Stored records
=== Begin Enclosure ===
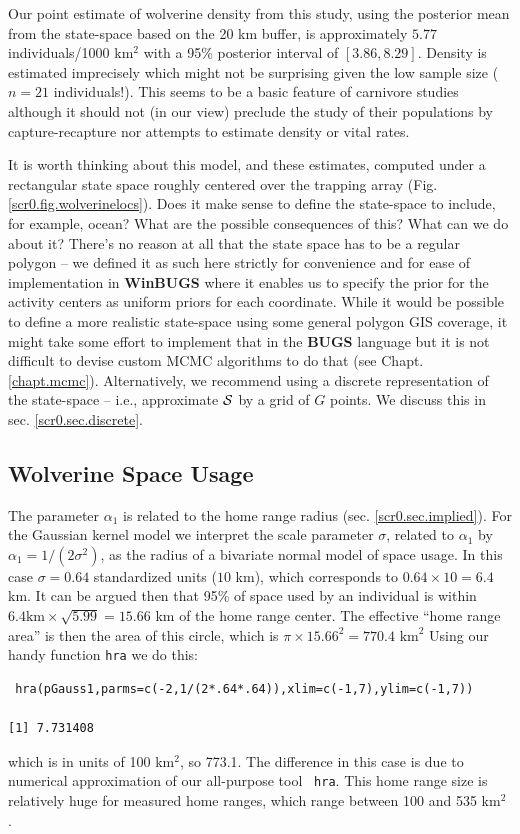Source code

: Our point estimate of wolverine density from this study, using the
posterior mean from the state-space based on the 20 km buffer, is
approximately $5.77$ individuals/1000 km$^2$ with a 95\% posterior
interval of $[3.86, 8.29]$. Density is estimated imprecisely which
might not be surprising given the low sample size ($n=21$
individuals!). This seems to be a basic feature of carnivore studies
although it should not (in our view) preclude the study of their
populations by capture-recapture nor attempts to estimate density or vital rates.


It is worth thinking about this model, and these estimates, computed
under a rectangular state space roughly centered over the trapping
array (Fig. \ref{scr0.fig.wolverinelocs}).  Does it make sense to
define the state-space to include, for example, ocean? What are the
possible consequences of this? What can we do about it?  There's no
reason at all that the state space has to be a regular polygon -- we
defined it as such here strictly for convenience and for ease of
implementation in {\bf WinBUGS} where it enables us to specify the
prior for the activity centers as uniform priors for each coordinate.
While it would be possible to define a more realistic state-space
using some general polygon GIS coverage, it might take some effort to
implement that in the {\bf BUGS} language but it is not difficult to
devise custom MCMC algorithms to do that (see
Chapt. \ref{chapt.mcmc}).  Alternatively, we recommend using a
discrete representation of the state-space -- i.e., approximate ${\cal
  S}$ by a grid of $G$ points. We discuss this in sec.
\ref{scr0.sec.discrete}.

\subsection{Wolverine Space Usage}

The parameter $\alpha_{1}$ is related to the home range radius
(sec. \ref{scr0.sec.implied}).  For the Gaussian kernel model we
interpret the scale parameter $\sigma$, related to $\alpha_1$ by
$\alpha_1 = 1/(2\sigma^2)$, as the radius of a bivariate normal model
of space usage.  In this case $\sigma = 0.64$ standardized units ($10$
km), which corresponds to $0.64 \times 10 = 6.4$ km.  It can be
argued then that 95\% of space used by an individual is within $6.4
\mbox{km} \times \sqrt{5.99} = 15.66$ km of the home range center. The
effective ``home range area'' is then the area of this circle, which is
$\pi \times 15.66^2 = 770.4$ $\mbox{km}^{2}$
Using our handy function \mbox{\tt hra} we do this:
\begin{verbatim}
 hra(pGauss1,parms=c(-2,1/(2*.64*.64)),xlim=c(-1,7),ylim=c(-1,7))

[1] 7.731408
\end{verbatim}
which is in units of 100 km$^2$, so 773.1. The difference in this case
is due to numerical approximation of our all-purpose tool \mbox{\tt
  hra}. This home range size is
relatively huge for measured home ranges, which range between
100 and 535 km$^2$ \citep{whitman_etal:1986}.

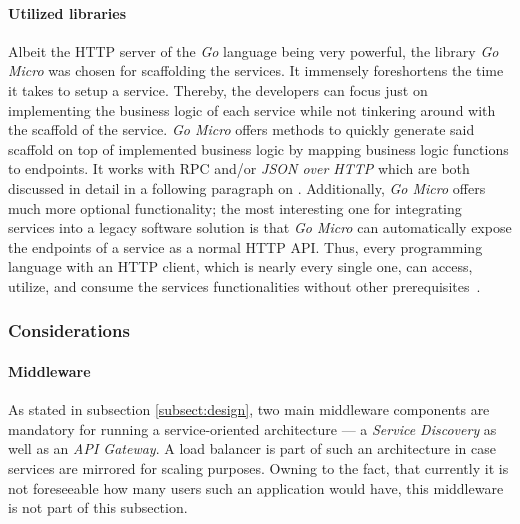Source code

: \documentclass[12pt,a4paper,twoside]{report}
\begin{document}
\paragraph{Utilized libraries}
Albeit the HTTP server of the \textit{Go} language being very powerful,
the library \textit{Go Micro} was chosen for scaffolding the services.
It immensely foreshortens the time it takes to setup a service.
Thereby, the developers can focus just on implementing the business logic
of each service while not tinkering around with the scaffold of the service.
\textit{Go Micro} offers methods to quickly generate said scaffold on top
of implemented business logic by mapping business logic functions to endpoints.
It works with RPC and/or \textit{JSON over HTTP} which are both discussed
in detail in a following paragraph on \textit{}.
Additionally, \textit{Go Micro} offers much more optional functionality;
the most interesting one for integrating services into a legacy software solution
is that \textit{Go Micro} can automatically expose the endpoints of a service
as a normal HTTP API. Thus, every programming language with an HTTP client,
which is nearly every single one, can access, utilize, and consume the services
functionalities without other prerequisites~\cite{go-micro}.


\subsubsection{Considerations}

\paragraph{Middleware}
As stated in subsection \ref{subsect:design}, two main middleware components
are mandatory for running a service-oriented architecture ---
a \textit{Service Discovery} as well as an \textit{API Gateway}.
A load balancer is part of such an architecture in case services are mirrored
for scaling purposes. Owning to the fact, that currently it is not foreseeable
how many users such an application would have, this middleware is not part of
this subsection.
\end{document}
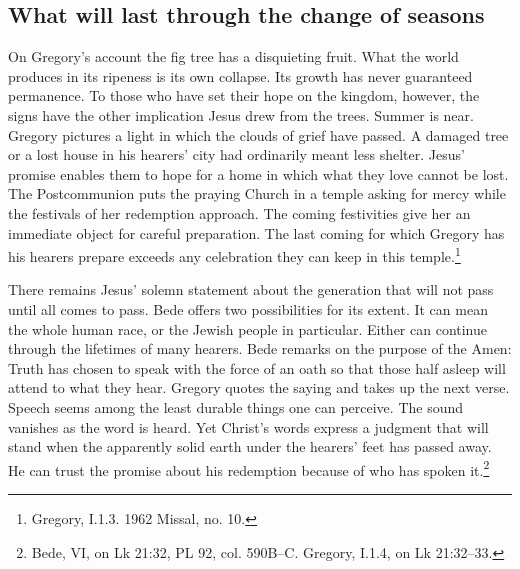 \subsection{What will last through the change of seasons}

On Gregory's account the fig tree has a disquieting fruit. What the world produces in its ripeness is its own collapse. Its growth has never guaranteed permanence. To those who have set their hope on the kingdom, however, the signs have the other implication Jesus drew from the trees. Summer is near. Gregory pictures a light in which the clouds of grief have passed. A damaged tree or a lost house in his hearers' city had ordinarily meant less shelter. Jesus' promise enables them to hope for a home in which what they love cannot be lost. The Postcommunion puts the praying Church in a temple asking for mercy while the festivals of her redemption approach. The coming festivities give her an immediate object for careful preparation. The last coming for which Gregory has his hearers prepare exceeds any celebration they can keep in this temple.\footnote{Gregory,  I.1.3. 1962 Missal, no. 10.}

There remains Jesus' solemn statement about the generation that will not pass until all comes to pass. Bede offers two possibilities for its extent. It can mean the whole human race, or the Jewish people in particular. Either can continue through the lifetimes of many hearers. Bede remarks on the purpose of the Amen: Truth has chosen to speak with the force of an oath so that those half asleep will attend to what they hear. Gregory quotes the saying and takes up the next verse. Speech seems among the least durable things one can perceive. The sound vanishes as the word is heard. Yet Christ's words express a judgment that will stand when the apparently solid earth under the hearers' feet has passed away. He can trust the promise about his redemption because of who has spoken it.\footnote{Bede,  VI, on Lk 21:32, PL 92, col. 590B--C. Gregory,  I.1.4, on Lk 21:32--33.}

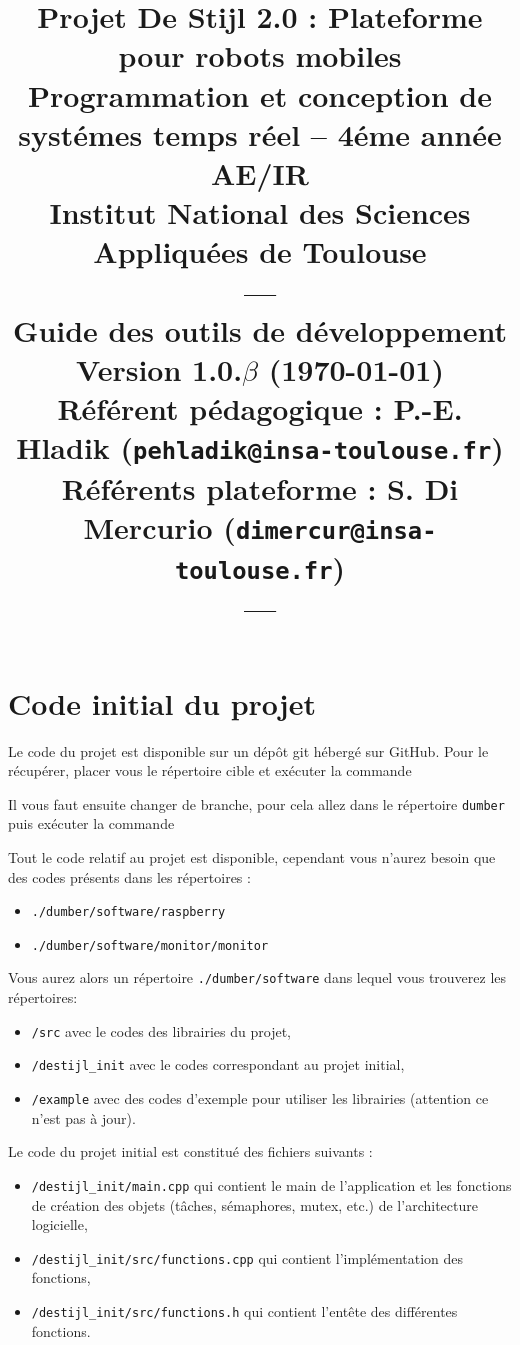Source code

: \documentclass[11pt]{paper}
\title{{\Huge Projet De Stijl 2.0}
{\small : Plateforme pour robots mobiles}\\
{\scriptsize Programmation et conception de systémes temps réel -- 4éme année AE/IR}\\
{\scriptsize Institut National des Sciences Appliquées de Toulouse}\\
---\\
Guide des outils de développement \\
{\large Version 1.0.$\beta$ (\today)}\\
{\scriptsize Référent pédagogique : P.-E. Hladik (\texttt{pehladik@insa-toulouse.fr})}\\
{\scriptsize Référents plateforme : S. Di Mercurio (\texttt{dimercur@insa-toulouse.fr})}\\
---
}
\begin{document}
\maketitle

\section{Code initial du projet}
\label{sec:git}

Le code du projet est disponible sur un dépôt git hébergé sur GitHub. Pour le récupérer, placer vous le répertoire cible et exécuter la commande\\ \indent{}

Il vous faut ensuite changer de branche, pour cela allez dans le répertoire {\tt dumber} puis exécuter la commande\\ \indent{}
 
Tout le code relatif au projet est disponible, cependant vous n'aurez besoin que des codes présents dans les répertoires :
\begin{itemize}
	\item {\tt ./dumber/software/raspberry}
	\item {\tt ./dumber/software/monitor/monitor}
\end{itemize}

  
 Vous aurez alors un répertoire {\tt ./dumber/software} dans lequel vous trouverez les répertoires:
 \begin{itemize}
\item {\tt /src} avec le codes des librairies du projet,
\item {\tt /destijl\_init} avec le codes correspondant au projet initial,
\item {\tt /example} avec des codes d'exemple pour utiliser les librairies (attention ce n'est pas à jour).\\
\end{itemize}


Le code du projet initial est constitué des fichiers suivants :
\begin{itemize}
\item {\tt /destijl\_init/main.cpp} qui contient le main de l'application et les fonctions de création des objets (tâches, sémaphores, mutex, etc.) de l'architecture logicielle,
\item {\tt /destijl\_init/src/functions.cpp} qui contient l'implémentation des fonctions,
\item {\tt /destijl\_init/src/functions.h} qui contient l'entête des différentes fonctions.\\
\end{itemize}
\end{document}
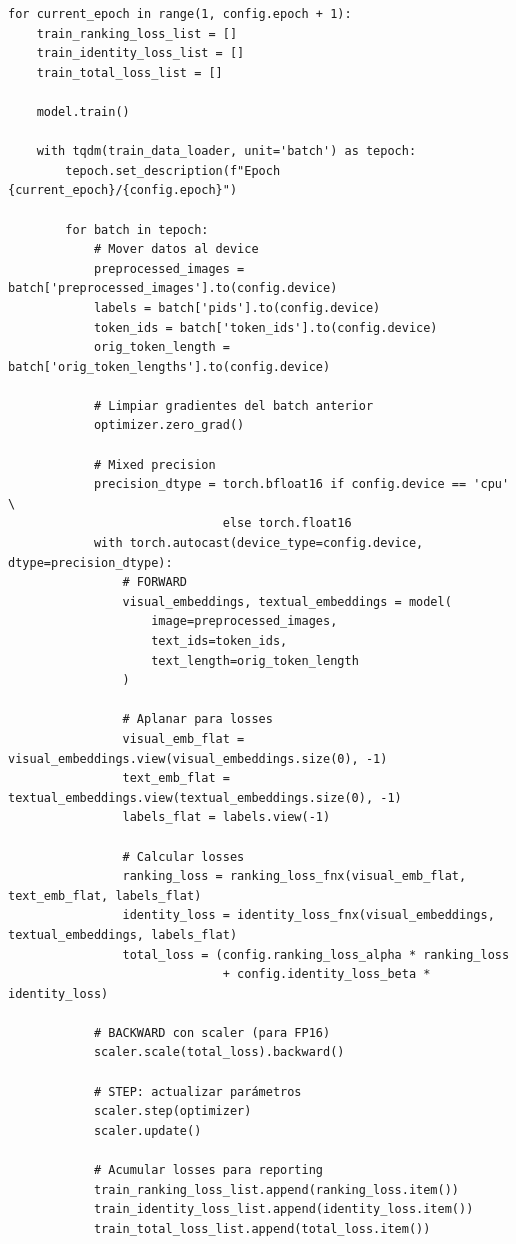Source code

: \begin{verbatim}
for current_epoch in range(1, config.epoch + 1):
    train_ranking_loss_list = []
    train_identity_loss_list = []
    train_total_loss_list = []

    model.train()

    with tqdm(train_data_loader, unit='batch') as tepoch:
        tepoch.set_description(f"Epoch {current_epoch}/{config.epoch}")

        for batch in tepoch:
            # Mover datos al device
            preprocessed_images = batch['preprocessed_images'].to(config.device)
            labels = batch['pids'].to(config.device)
            token_ids = batch['token_ids'].to(config.device)
            orig_token_length = batch['orig_token_lengths'].to(config.device)

            # Limpiar gradientes del batch anterior
            optimizer.zero_grad()

            # Mixed precision
            precision_dtype = torch.bfloat16 if config.device == 'cpu' \
                              else torch.float16
            with torch.autocast(device_type=config.device, dtype=precision_dtype):
                # FORWARD
                visual_embeddings, textual_embeddings = model(
                    image=preprocessed_images,
                    text_ids=token_ids,
                    text_length=orig_token_length
                )

                # Aplanar para losses
                visual_emb_flat = visual_embeddings.view(visual_embeddings.size(0), -1)
                text_emb_flat = textual_embeddings.view(textual_embeddings.size(0), -1)
                labels_flat = labels.view(-1)

                # Calcular losses
                ranking_loss = ranking_loss_fnx(visual_emb_flat, text_emb_flat, labels_flat)
                identity_loss = identity_loss_fnx(visual_embeddings, textual_embeddings, labels_flat)
                total_loss = (config.ranking_loss_alpha * ranking_loss
                              + config.identity_loss_beta * identity_loss)

            # BACKWARD con scaler (para FP16)
            scaler.scale(total_loss).backward()

            # STEP: actualizar parámetros
            scaler.step(optimizer)
            scaler.update()

            # Acumular losses para reporting
            train_ranking_loss_list.append(ranking_loss.item())
            train_identity_loss_list.append(identity_loss.item())
            train_total_loss_list.append(total_loss.item())


\end{verbatim}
=== End Enclosure ===
What to do :: What lines in the records contain the word "then"? Return each one.

Response for this exercise ::
argued then that 95\% of space used by an individual is within $6.4
effective ``home range area'' is then the area of this circle, which is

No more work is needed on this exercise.